Supports Premium Content:
True


Thanks again, appreciate you taking the time to assist me

Pete


----------



## sandy666 (Jan 29, 2019)

piannetta said:


> Office 365 ProPlus version 1808 (Build 10730.20264 Click-to-Run) 64-bit



Call MS support (online  )
365 is a subscription so they should help you without any problems
You pay - You need

edit:

post a link to test file with any query


----------



## rki1966 (Aug 5, 2019)

Did anyone get the fix for this one? I was trying to load a web page. We can see the details when we connect, but when we try to load we get the same as above.

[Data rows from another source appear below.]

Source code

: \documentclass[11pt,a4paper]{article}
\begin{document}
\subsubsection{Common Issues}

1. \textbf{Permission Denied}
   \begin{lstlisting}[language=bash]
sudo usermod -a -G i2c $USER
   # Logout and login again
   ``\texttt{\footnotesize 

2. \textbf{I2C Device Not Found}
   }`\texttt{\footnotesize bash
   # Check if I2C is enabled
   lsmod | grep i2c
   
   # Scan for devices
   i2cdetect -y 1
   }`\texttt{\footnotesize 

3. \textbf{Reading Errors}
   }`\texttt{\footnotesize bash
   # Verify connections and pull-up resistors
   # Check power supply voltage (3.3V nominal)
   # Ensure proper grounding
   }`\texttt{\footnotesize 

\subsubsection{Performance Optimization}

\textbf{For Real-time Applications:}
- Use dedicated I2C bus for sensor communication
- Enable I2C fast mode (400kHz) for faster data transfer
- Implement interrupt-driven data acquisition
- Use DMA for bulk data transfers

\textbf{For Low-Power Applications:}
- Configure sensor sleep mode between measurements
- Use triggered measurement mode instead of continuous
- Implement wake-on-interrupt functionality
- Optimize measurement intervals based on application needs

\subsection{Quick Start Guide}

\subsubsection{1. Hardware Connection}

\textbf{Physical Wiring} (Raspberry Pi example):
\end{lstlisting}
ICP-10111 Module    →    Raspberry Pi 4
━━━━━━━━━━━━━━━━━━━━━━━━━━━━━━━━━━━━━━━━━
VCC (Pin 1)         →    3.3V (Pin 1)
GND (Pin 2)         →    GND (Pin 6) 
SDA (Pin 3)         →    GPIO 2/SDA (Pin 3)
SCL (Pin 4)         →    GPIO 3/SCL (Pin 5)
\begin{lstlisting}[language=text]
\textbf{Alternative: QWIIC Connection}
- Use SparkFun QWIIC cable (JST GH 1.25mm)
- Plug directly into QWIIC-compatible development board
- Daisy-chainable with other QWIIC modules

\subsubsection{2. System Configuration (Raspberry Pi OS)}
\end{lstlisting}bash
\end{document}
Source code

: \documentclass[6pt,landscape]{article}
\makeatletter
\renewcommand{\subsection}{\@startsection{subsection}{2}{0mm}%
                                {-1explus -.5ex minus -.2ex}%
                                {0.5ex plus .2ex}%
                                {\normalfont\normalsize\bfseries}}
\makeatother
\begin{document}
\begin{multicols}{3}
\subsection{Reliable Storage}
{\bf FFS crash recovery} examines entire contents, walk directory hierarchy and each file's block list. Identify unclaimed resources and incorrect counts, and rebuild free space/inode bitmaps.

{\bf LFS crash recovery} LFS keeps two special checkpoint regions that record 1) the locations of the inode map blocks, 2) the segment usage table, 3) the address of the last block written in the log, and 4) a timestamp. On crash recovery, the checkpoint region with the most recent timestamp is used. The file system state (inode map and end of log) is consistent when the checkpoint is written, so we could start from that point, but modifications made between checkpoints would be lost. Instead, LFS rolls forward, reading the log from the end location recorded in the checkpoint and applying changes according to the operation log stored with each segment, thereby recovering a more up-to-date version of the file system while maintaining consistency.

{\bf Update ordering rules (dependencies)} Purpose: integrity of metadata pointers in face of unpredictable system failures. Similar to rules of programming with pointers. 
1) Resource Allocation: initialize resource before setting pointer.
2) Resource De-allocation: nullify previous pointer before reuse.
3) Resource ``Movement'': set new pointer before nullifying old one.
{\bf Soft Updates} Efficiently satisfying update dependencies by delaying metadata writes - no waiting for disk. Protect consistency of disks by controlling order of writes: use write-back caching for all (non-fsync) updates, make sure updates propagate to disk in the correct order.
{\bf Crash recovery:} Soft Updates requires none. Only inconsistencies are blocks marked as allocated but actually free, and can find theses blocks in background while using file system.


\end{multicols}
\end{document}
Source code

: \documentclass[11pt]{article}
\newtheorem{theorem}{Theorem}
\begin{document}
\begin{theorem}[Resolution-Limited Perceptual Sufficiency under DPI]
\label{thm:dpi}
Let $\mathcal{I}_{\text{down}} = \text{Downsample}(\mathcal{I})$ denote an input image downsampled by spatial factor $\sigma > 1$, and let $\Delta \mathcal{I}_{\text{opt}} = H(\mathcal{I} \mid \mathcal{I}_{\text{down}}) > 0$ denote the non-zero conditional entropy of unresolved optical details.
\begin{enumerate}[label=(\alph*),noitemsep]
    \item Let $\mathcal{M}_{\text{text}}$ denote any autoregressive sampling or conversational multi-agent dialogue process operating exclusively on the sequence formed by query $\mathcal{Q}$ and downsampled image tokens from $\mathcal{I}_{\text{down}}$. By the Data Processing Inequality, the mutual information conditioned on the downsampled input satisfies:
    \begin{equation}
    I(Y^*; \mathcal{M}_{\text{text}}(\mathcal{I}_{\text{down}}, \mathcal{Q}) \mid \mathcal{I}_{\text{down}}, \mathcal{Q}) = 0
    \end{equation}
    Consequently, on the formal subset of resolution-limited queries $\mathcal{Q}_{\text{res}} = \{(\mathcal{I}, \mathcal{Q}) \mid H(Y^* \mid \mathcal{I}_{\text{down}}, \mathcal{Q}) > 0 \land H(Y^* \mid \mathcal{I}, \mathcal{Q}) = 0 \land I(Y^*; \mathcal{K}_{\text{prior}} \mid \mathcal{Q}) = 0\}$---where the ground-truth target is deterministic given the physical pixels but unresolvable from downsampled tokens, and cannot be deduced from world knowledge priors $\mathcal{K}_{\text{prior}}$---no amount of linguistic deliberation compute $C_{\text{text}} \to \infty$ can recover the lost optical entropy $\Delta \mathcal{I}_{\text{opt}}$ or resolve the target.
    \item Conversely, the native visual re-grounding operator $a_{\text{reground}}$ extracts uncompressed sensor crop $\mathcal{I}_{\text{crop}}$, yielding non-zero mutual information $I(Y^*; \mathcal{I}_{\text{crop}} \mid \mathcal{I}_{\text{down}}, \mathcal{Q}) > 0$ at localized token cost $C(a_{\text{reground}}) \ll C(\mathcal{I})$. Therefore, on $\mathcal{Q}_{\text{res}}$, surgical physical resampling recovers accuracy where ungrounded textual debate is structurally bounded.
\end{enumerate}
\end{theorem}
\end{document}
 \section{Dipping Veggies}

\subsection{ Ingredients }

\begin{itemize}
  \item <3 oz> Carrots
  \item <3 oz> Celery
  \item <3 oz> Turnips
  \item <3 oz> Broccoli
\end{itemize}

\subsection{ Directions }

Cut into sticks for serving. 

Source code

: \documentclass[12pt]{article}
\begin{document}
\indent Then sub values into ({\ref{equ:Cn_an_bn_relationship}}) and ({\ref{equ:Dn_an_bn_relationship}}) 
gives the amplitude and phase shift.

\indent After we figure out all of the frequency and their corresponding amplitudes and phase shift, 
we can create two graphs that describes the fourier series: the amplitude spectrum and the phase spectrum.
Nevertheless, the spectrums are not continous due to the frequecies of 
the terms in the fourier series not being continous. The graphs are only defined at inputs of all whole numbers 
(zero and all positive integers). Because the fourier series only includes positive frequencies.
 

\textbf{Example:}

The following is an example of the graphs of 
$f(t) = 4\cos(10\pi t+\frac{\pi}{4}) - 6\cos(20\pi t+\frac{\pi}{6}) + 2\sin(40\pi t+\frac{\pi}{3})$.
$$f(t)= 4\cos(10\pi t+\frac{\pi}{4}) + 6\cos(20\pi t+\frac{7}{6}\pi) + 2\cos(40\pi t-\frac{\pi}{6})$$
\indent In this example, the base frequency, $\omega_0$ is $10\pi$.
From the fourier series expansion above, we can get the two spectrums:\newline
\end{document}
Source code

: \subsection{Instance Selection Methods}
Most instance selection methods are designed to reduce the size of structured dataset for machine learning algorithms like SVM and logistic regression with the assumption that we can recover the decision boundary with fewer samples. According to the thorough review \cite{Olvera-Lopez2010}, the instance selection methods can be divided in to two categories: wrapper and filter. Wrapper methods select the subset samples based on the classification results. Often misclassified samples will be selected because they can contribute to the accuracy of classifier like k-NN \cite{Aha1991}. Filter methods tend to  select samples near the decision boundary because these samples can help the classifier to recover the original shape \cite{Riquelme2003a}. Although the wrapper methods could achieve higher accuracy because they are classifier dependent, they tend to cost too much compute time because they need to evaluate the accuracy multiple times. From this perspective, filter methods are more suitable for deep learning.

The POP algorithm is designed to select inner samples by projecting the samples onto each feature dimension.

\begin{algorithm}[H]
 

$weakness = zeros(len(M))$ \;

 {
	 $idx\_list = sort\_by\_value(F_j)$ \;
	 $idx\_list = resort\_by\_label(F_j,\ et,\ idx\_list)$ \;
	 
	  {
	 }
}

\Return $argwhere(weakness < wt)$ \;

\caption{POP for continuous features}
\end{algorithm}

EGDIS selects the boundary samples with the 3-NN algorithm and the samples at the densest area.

shared #"NavigatorBase_d7b1e33b-12e0-429d-a134-38aa64065c4a" = let
    Source = Web.Page(Web.Contents("http://xxxxxmetrics/investments/index?symbol=aapl"))
in
    Source;


Workaround

I create a blank query then changed the Advanced editor

let
    Source = Web.Page(Web.Contents("http://xxxxxmetrics/investments/index?symbol=aapl")),
    Data = Source{0}[Data],
    #"Changed Type" = Table.TransformColumnTypes(Data,{{"Symbol", type text}, {"Code", type text}, {"Description", type text}, {"Year", Int64.Type}, {"Quarter", Int64.Type}, {"Period Type", type text}, {"Value", type number}})
in
    #"Changed Type"


----------